■ Exercise inputs
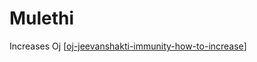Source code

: # Mulethi

Increases Oj [[oj-jeevanshakti-immunity-how-to-increase]]

[//begin]: # "Autogenerated link references for markdown compatibility"
[oj-jeevanshakti-immunity-how-to-increase]: oj-jeevanshakti-immunity-how-to-increase "Oj Jeevanshakti Immunity How to Increase"
[//end]: # "Autogenerated link references"
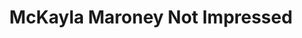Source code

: ---
layout: post
title:  "McKayla Maroney Not Impressed"
categories: meme-template
template_id: 406
---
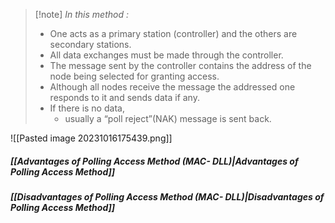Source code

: >[!note] *In this method :*
>- One acts as a primary station (controller) and the others are secondary stations.
> - All data exchanges must be made through the controller.
> - The message sent by the controller contains the address of the node being selected for granting access.
> - Although all nodes receive the message the addressed one responds to it and sends data if any.
> - If there is no data,
> 	- usually a “poll reject”(NAK) message is sent back.



![[Pasted image 20231016175439.png]]


##### [[Advantages of Polling Access Method (MAC- DLL)|Advantages of Polling Access Method]]
##### [[Disadvantages of Polling Access Method (MAC- DLL)|Disadvantages of Polling Access Method]]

■ What needs to be done
Please return all lines from the records that hold the word "references".

■ Exercise answer
[//begin]: # "Autogenerated link references for markdown compatibility"
[//end]: # "Autogenerated link references"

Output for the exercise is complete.